At the British Labour Party conference during the week, Stephen Pound, the party’s shadow minister of state for Northern Ireland, managed in an 80-second interview with Channel 4 to do more justice to the complexities of the Irish border problem than the Tory Brexiteers have managed in the last two years. He spoke of the Border’s bewildering length, the difficulties of securing it and the danger to the peace process from the cavalier way in which it is being dismissed as a complication. “We have to get it right,” he insisted, “and if we cannot get that right, we cannot get anything right.” He is not convinced the British negotiating team “are aware just how absolutely visceral, how utterly serious and how incredibly important this is”.
Three cheers for Pound, and the animation with which he enunciated every word. His interview came on the back of prime minister Theresa May’s defiant address after the Salzburg showdown and rejection of her Chequers proposals. In relation to the Northern Ireland and border dilemma May insisted she could not countenance anything “which effectively divides our country in two”.

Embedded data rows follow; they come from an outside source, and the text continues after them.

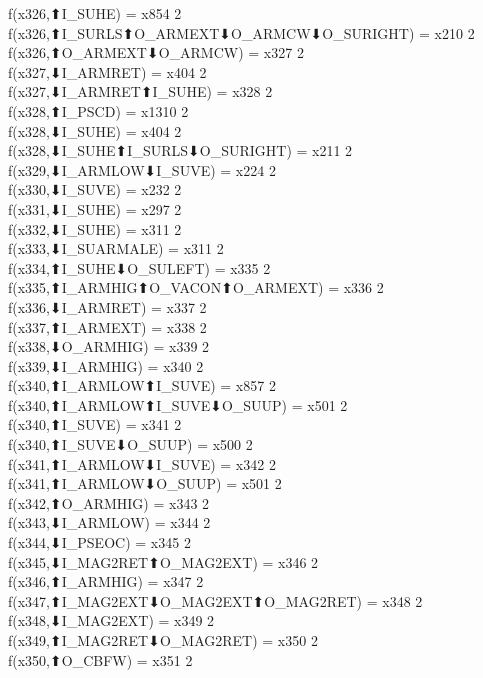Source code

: f(x326,⬆I_SUHE) = x854 {2} \\
f(x326,⬆I_SURLS⬆O_ARMEXT⬇O_ARMCW⬇O_SURIGHT) = x210 {2} \\
f(x326,⬆O_ARMEXT⬇O_ARMCW) = x327 {2} \\
f(x327,⬇I_ARMRET) = x404 {2} \\
f(x327,⬇I_ARMRET⬆I_SUHE) = x328 {2} \\
f(x328,⬆I_PSCD) = x1310 {2} \\
f(x328,⬇I_SUHE) = x404 {2} \\
f(x328,⬇I_SUHE⬆I_SURLS⬇O_SURIGHT) = x211 {2} \\
f(x329,⬇I_ARMLOW⬇I_SUVE) = x224 {2} \\
f(x330,⬇I_SUVE) = x232 {2} \\
f(x331,⬇I_SUHE) = x297 {2} \\
f(x332,⬇I_SUHE) = x311 {2} \\
f(x333,⬇I_SUARMALE) = x311 {2} \\
f(x334,⬆I_SUHE⬇O_SULEFT) = x335 {2} \\
f(x335,⬆I_ARMHIG⬆O_VACON⬆O_ARMEXT) = x336 {2} \\
f(x336,⬇I_ARMRET) = x337 {2} \\
f(x337,⬆I_ARMEXT) = x338 {2} \\
f(x338,⬇O_ARMHIG) = x339 {2} \\
f(x339,⬇I_ARMHIG) = x340 {2} \\
f(x340,⬆I_ARMLOW⬆I_SUVE) = x857 {2} \\
f(x340,⬆I_ARMLOW⬆I_SUVE⬇O_SUUP) = x501 {2} \\
f(x340,⬆I_SUVE) = x341 {2} \\
f(x340,⬆I_SUVE⬇O_SUUP) = x500 {2} \\
f(x341,⬆I_ARMLOW⬇I_SUVE) = x342 {2} \\
f(x341,⬆I_ARMLOW⬇O_SUUP) = x501 {2} \\
f(x342,⬆O_ARMHIG) = x343 {2} \\
f(x343,⬇I_ARMLOW) = x344 {2} \\
f(x344,⬇I_PSEOC) = x345 {2} \\
f(x345,⬇I_MAG2RET⬆O_MAG2EXT) = x346 {2} \\
f(x346,⬆I_ARMHIG) = x347 {2} \\
f(x347,⬆I_MAG2EXT⬇O_MAG2EXT⬆O_MAG2RET) = x348 {2} \\
f(x348,⬇I_MAG2EXT) = x349 {2} \\
f(x349,⬆I_MAG2RET⬇O_MAG2RET) = x350 {2} \\
f(x350,⬆O_CBFW) = x351 {2} \\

It is yet another bogus clarion call and replete with historical irony given that Irish nationalist objections to Ireland being divided in two a century ago, when the plan for Irish partition was being devised, were overruled by the British government on the grounds that a special deal was required for Ulster. The British cabinet was informed in 1919 by the authors of the partition plan that Ulster unionists would not be “on the same footing as citizens of Great Britain” but “subject to a different regime”.
Party at war
And so it continued in various ways and remains to this day, despite the rhetoric of Brexiteers and the bleating of the DUP which, in propping up a Conservative party at war and representing a Northern Ireland that does not want to leave the European Union, while avoiding power-sharing in Northern Ireland, can hardly consider itself in a powerful position. As historian Tom Bartlett has sagely observed, “Solutions devised in London are devised with English objectives in view . . . where we do not go is to London for solutions to the Ulster question.”
Historically, such “solutions” were really nothing of the sort. As lord chancellor FE Smith saw it a century ago, the partition of Ireland was not about coming to terms with the full extent of the Irish problem but the “strengthening of our tactical position before the world”. It is a version of the same tactic that May is attempting now, and it too is doomed to failure.

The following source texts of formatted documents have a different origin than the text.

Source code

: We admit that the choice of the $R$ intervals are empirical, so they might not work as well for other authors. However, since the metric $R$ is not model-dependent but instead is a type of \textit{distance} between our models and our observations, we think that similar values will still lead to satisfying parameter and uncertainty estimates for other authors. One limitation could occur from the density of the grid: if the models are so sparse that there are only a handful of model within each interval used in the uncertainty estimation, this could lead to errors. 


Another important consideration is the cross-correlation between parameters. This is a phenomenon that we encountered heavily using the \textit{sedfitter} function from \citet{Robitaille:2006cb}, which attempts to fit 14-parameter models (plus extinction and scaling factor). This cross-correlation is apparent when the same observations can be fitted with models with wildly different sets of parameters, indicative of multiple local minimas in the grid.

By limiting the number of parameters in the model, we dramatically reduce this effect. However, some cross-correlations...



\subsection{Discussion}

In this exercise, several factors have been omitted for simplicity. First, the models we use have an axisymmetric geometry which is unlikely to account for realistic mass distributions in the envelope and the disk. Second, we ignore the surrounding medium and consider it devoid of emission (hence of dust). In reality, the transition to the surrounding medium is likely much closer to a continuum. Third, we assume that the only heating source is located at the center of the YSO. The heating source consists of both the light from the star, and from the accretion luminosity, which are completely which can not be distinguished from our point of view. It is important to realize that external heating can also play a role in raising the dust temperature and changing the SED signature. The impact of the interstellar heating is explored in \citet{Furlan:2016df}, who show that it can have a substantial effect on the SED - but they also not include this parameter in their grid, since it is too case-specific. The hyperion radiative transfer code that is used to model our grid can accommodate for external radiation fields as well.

This is why ignorant, unthinking slogans about a 'frictionless' border are causing such friction
It is also reckless given the extent to which the peace process took so much of the heat out of the border question. May has long been on record as insisting her party “will never be neutral in expressing support” for Northern Ireland to remain part of the UK, an unwise declaration given the peace process idea of the British government as an “honest broker” and her recent interventions compound that unhelpfulness.
Pound was also correct this week to highlight the laziness and disingenuousness of talk about aping other borders – between Norway and Sweden, for example – or a technology-based solution. As was apparent from the first Ordnance Survey of Northern Ireland in 1938 “it was blessed with one of the densest rural road networks, in terms of population, if not area, in western Europe. No less than 180 roads crossed the border and in some 35 to 40 instances they defined it, with the frontier lying in the middle and a crossing point every mile.”
Map ‘nightmare’
Earlier this year, the first officially agreed account of the extent of the Border, composed by the Republic’s Department of Transport and the Northern Ireland department for infrastructure, revealed that Ireland has 208 Border crossings and government technicians endured what was described as a “nightmare” trying to definitively map out all the roads, paths and dirt tracks that traverse the 500km of frontier. There was also still confusion about where the Border juts in and out of routes “or where roads are privately owned on one side and publicly maintained on the other”. The Border runs along the middle of 11 roads while it also meets in the middle of at least three bridges and dissects two ferry crossings. Significantly, “there are more crossings in Ireland than along the entire border between the European Union and the countries to its east, which has 137.”
But the border question, as highlighted in Darach MacDonald's recent book Hard Border: Walking Through a Century of Irish Partition, is not just a logistical problem with economic and political consequences; culture, disrupted lives, history and sociology also have to be considered; because of its intrusions it was always a "hard" border before the political and military situation improved greatly with the peace process. That is why ignorant, unthinking slogans about a "frictionless" border are causing such friction.